(Data records)
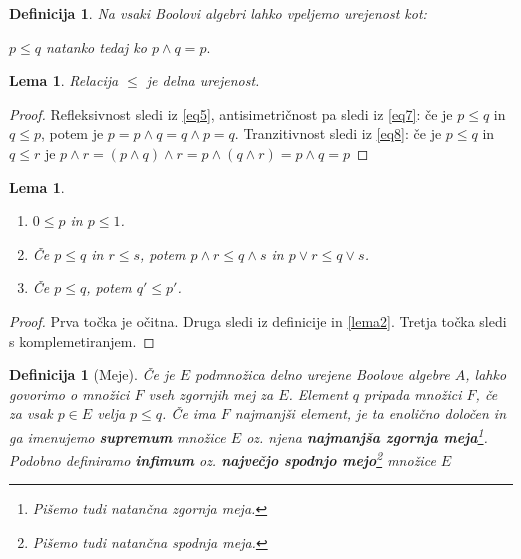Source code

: \documentclass{amsart}
\newtheorem{lema}[izrek]{Lema}
\newtheorem{definicija}[izrek]{Definicija}
\begin{document}
\begin{definicija}
    Na vsaki Boolovi algebri lahko vpeljemo urejenost kot:
    \begin{center}
        \(p \leq q \) natanko tedaj ko \(p \wedge q  = p.\)
    \end{center}
\end{definicija}

\begin{lema}
    Relacija \(\leq\) je delna urejenost.
\end{lema}

\begin{proof}
    Refleksivnost sledi iz \ref{eq5}, antisimetričnost pa sledi iz \ref{eq7}: če je \(p \leq q\) in \(q \leq p\), potem
    je \(p = p \wedge q = q \wedge p = q\). Tranzitivnost sledi iz \ref{eq8}:
    če je \(p \leq q\) in \(q \leq r\) je \(p\wedge r = \left(p \wedge q\right) \wedge r = p \wedge \left(q \wedge r\right) = p \wedge q = p\)
\end{proof}

\begin{lema}
    \label{lema3}
    \begin{enumerate}
        \item \(0 \leq p\) in \(p \leq 1\).
        \item Če \(p \leq q\) in \(r \leq s\), potem \(p \wedge r \leq q \wedge s\) in \(p \vee r \leq q \vee s\). \label{lema3.2}
        \item Če \(p \leq q\), potem \(q' \leq p'\).
    \end{enumerate}
\end{lema}

\begin{proof}
    Prva točka je očitna. Druga sledi iz definicije in \ref{lema2}. Tretja točka sledi s komplemetiranjem.

\end{proof}

\begin{definicija}[Meje]
    Če je $E$ podmnožica delno urejene Boolove algebre \(A\), lahko govorimo o množici \(F\) vseh zgornjih mej za \(E\).
    Element \(q\) pripada množici \(F\), če za vsak \(p \in E\) velja \(p \leq q\). Če ima \(F\) najmanjši element, je ta 
    enolično določen in ga imenujemo {\bf supremum} množice \(E\) oz. njena {\bf najmanjša zgornja meja}\footnote{Pišemo tudi natančna zgornja meja.}. Podobno 
    definiramo {\bf infimum} oz. {\bf največjo spodnjo mejo}\footnote{Pišemo tudi natančna spodnja meja.} množice \(E\)
\end{definicija}
\end{document}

| What is expected |
Leave out the images and copy every record above exactly.

| Reply |
Source code

: \documentclass{amsart}
\newtheorem{lema}[izrek]{Lema}
\newtheorem{definicija}[izrek]{Definicija}
\begin{document}
\begin{definicija}
    Na vsaki Boolovi algebri lahko vpeljemo urejenost kot:
    \begin{center}
        \(p \leq q \) natanko tedaj ko \(p \wedge q  = p.\)
    \end{center}
\end{definicija}

\begin{lema}
    Relacija \(\leq\) je delna urejenost.
\end{lema}

\begin{proof}
    Refleksivnost sledi iz \ref{eq5}, antisimetričnost pa sledi iz \ref{eq7}: če je \(p \leq q\) in \(q \leq p\), potem
    je \(p = p \wedge q = q \wedge p = q\). Tranzitivnost sledi iz \ref{eq8}:
    če je \(p \leq q\) in \(q \leq r\) je \(p\wedge r = \left(p \wedge q\right) \wedge r = p \wedge \left(q \wedge r\right) = p \wedge q = p\)
\end{proof}

\begin{lema}
    \label{lema3}
    \begin{enumerate}
        \item \(0 \leq p\) in \(p \leq 1\).
        \item Če \(p \leq q\) in \(r \leq s\), potem \(p \wedge r \leq q \wedge s\) in \(p \vee r \leq q \vee s\). \label{lema3.2}
        \item Če \(p \leq q\), potem \(q' \leq p'\).
    \end{enumerate}
\end{lema}

\begin{proof}
    Prva točka je očitna. Druga sledi iz definicije in \ref{lema2}. Tretja točka sledi s komplemetiranjem.

\end{proof}

\begin{definicija}[Meje]
    Če je $E$ podmnožica delno urejene Boolove algebre \(A\), lahko govorimo o množici \(F\) vseh zgornjih mej za \(E\).
    Element \(q\) pripada množici \(F\), če za vsak \(p \in E\) velja \(p \leq q\). Če ima \(F\) najmanjši element, je ta 
    enolično določen in ga imenujemo {\bf supremum} množice \(E\) oz. njena {\bf najmanjša zgornja meja}\footnote{Pišemo tudi natančna zgornja meja.}. Podobno 
    definiramo {\bf infimum} oz. {\bf največjo spodnjo mejo}\footnote{Pišemo tudi natančna spodnja meja.} množice \(E\)
\end{definicija}
\end{document}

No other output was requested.